Exercise goal: Below are records; count the lines that contain "amazonaws" and give only the total.

(Source records)

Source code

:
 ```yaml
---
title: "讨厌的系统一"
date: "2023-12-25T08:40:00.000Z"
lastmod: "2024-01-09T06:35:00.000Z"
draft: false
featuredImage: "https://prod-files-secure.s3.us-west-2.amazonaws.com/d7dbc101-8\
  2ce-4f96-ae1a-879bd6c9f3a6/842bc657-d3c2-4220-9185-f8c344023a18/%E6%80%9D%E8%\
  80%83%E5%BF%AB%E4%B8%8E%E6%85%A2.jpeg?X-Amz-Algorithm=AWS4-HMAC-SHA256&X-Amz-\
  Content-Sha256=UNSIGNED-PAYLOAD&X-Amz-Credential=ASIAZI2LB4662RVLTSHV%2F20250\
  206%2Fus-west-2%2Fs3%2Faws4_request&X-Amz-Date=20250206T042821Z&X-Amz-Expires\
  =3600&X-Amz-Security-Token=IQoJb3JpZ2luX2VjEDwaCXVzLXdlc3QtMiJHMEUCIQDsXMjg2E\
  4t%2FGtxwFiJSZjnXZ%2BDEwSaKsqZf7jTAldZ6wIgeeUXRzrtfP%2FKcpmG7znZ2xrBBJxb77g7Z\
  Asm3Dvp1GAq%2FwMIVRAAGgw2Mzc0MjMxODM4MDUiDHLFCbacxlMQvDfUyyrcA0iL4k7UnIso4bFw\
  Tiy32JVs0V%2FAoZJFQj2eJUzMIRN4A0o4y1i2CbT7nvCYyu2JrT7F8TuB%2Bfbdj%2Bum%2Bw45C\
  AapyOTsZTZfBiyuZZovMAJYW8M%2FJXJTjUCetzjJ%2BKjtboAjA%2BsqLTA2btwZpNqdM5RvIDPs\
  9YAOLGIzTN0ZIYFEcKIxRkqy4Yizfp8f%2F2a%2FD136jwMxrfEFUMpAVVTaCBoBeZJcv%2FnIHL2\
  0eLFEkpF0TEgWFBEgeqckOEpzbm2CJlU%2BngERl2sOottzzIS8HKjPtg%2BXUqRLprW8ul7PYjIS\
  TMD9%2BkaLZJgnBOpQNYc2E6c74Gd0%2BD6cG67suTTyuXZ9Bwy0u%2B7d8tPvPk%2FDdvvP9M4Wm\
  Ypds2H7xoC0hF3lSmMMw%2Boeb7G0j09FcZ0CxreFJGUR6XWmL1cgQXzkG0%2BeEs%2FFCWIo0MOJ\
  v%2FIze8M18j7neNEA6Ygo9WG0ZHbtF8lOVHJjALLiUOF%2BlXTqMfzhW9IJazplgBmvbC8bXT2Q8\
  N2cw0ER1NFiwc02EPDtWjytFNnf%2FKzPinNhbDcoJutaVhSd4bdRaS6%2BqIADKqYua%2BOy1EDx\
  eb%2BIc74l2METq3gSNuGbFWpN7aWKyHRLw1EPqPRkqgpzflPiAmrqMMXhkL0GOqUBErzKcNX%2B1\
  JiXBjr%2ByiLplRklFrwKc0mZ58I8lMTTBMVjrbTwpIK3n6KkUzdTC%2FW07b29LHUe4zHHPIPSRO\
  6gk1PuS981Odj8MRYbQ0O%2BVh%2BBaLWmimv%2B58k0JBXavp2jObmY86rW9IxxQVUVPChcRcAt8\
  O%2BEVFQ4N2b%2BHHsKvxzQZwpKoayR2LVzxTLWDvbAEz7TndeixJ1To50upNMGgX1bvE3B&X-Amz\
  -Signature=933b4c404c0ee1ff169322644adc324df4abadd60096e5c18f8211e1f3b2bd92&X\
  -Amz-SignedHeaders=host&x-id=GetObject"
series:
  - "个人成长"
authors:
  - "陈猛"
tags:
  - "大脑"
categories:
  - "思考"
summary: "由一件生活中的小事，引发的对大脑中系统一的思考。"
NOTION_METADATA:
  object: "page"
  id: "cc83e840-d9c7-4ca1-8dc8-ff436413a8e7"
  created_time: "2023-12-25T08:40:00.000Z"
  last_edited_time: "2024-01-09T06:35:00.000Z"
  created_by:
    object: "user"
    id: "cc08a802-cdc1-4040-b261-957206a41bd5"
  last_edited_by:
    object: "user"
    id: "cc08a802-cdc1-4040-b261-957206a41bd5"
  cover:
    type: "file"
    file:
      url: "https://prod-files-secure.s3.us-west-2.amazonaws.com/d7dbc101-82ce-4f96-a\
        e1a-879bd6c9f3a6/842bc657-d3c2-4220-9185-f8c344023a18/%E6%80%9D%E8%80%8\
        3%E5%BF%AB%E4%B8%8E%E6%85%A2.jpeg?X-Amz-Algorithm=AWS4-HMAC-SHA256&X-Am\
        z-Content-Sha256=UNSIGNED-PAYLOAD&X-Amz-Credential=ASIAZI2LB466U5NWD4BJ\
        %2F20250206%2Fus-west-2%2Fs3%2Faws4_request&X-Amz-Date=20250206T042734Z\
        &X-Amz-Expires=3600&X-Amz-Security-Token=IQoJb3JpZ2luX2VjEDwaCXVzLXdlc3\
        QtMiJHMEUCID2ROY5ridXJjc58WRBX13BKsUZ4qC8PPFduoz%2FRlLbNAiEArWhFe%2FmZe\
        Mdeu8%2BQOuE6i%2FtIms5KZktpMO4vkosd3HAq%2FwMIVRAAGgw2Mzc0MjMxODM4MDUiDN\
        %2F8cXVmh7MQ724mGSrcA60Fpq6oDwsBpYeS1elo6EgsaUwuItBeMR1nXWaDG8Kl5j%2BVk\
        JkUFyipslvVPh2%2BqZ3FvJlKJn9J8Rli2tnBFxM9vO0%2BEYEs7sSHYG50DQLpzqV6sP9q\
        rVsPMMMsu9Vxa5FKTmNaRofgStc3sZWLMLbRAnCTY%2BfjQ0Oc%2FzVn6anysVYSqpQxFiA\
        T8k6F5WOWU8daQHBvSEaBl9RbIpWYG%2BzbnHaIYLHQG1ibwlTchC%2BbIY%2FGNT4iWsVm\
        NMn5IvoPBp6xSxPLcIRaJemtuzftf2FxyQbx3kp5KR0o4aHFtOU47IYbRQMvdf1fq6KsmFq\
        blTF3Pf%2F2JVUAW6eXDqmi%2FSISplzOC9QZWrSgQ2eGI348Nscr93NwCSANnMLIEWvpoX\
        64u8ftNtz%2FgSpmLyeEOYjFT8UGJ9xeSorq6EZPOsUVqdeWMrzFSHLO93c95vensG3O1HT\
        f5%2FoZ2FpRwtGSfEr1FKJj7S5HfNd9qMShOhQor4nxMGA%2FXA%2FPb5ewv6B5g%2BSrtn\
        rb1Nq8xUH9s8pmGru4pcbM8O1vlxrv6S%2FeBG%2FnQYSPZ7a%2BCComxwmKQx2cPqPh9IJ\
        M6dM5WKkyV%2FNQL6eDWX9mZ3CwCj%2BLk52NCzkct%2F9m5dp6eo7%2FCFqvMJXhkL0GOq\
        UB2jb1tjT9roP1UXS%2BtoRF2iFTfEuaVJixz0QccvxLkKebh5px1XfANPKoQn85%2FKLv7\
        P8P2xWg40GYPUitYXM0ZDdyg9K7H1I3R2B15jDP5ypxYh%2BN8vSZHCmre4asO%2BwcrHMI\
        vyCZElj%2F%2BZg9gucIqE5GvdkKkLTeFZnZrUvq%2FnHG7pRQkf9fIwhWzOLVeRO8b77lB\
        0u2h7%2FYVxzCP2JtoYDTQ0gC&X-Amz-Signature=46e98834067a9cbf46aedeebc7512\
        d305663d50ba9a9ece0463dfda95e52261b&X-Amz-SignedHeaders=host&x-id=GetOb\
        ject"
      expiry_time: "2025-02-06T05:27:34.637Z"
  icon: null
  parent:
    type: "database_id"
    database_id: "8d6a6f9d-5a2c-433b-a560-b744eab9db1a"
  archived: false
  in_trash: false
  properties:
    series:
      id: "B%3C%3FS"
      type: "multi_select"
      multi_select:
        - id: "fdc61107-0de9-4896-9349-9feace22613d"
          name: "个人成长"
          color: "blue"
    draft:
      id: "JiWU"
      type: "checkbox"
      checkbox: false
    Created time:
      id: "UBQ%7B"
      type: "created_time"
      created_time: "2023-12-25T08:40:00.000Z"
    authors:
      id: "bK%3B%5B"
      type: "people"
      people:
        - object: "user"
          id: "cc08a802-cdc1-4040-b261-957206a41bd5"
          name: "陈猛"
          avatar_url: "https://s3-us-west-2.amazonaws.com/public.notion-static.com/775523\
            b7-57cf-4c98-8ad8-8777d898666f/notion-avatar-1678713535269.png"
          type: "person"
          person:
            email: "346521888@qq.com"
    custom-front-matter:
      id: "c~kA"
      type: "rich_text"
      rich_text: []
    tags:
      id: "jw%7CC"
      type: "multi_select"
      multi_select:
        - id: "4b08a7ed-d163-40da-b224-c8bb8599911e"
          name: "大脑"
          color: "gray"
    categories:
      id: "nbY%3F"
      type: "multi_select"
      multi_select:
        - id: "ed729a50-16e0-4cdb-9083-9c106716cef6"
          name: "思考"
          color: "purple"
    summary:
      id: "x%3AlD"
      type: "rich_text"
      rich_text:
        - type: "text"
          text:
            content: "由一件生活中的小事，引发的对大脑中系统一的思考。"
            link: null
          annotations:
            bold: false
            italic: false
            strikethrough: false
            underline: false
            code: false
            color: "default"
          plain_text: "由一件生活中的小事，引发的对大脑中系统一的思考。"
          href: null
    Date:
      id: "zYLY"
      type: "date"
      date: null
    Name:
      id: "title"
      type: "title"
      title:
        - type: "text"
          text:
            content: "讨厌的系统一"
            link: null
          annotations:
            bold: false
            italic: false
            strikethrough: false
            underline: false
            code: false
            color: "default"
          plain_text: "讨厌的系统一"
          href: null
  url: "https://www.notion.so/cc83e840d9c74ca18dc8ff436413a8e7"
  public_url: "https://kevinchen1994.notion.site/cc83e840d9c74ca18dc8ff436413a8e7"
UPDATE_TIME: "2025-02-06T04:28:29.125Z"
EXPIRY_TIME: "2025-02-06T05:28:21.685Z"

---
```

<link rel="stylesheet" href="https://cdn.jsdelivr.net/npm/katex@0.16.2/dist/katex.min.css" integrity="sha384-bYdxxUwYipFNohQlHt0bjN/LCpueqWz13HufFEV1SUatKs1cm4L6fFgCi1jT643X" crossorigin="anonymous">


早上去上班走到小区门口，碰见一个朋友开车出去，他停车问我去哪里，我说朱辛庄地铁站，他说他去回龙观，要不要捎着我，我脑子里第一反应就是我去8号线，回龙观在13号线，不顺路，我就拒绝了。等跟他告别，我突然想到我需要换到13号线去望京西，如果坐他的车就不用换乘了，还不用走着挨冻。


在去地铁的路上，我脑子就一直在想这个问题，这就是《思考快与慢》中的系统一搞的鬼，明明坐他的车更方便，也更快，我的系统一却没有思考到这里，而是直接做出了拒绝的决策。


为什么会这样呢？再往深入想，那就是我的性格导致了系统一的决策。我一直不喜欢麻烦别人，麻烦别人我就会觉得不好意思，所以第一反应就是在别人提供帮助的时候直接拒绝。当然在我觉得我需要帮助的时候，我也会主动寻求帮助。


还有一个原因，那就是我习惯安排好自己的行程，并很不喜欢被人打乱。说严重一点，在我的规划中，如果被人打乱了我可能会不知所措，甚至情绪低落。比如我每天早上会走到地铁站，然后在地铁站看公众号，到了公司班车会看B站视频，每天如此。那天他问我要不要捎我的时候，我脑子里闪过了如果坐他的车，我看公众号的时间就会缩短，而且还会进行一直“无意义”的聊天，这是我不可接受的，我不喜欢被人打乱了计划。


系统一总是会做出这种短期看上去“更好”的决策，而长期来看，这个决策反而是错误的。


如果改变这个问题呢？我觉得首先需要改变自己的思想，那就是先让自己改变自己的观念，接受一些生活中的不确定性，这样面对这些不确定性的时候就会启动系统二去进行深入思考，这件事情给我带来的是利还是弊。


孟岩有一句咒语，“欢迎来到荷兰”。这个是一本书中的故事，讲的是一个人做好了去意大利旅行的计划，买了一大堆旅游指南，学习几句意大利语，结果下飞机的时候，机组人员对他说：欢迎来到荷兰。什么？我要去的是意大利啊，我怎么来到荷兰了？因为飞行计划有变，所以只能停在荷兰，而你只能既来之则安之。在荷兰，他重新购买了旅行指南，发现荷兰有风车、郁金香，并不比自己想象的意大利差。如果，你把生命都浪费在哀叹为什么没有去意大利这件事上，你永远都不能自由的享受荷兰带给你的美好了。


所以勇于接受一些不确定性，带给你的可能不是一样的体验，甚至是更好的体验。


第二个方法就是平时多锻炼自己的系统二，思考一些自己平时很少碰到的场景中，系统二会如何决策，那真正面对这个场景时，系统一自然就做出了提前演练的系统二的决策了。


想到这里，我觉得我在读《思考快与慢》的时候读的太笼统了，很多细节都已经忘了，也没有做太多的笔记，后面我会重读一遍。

(End Source records)

Answer to the problem: 3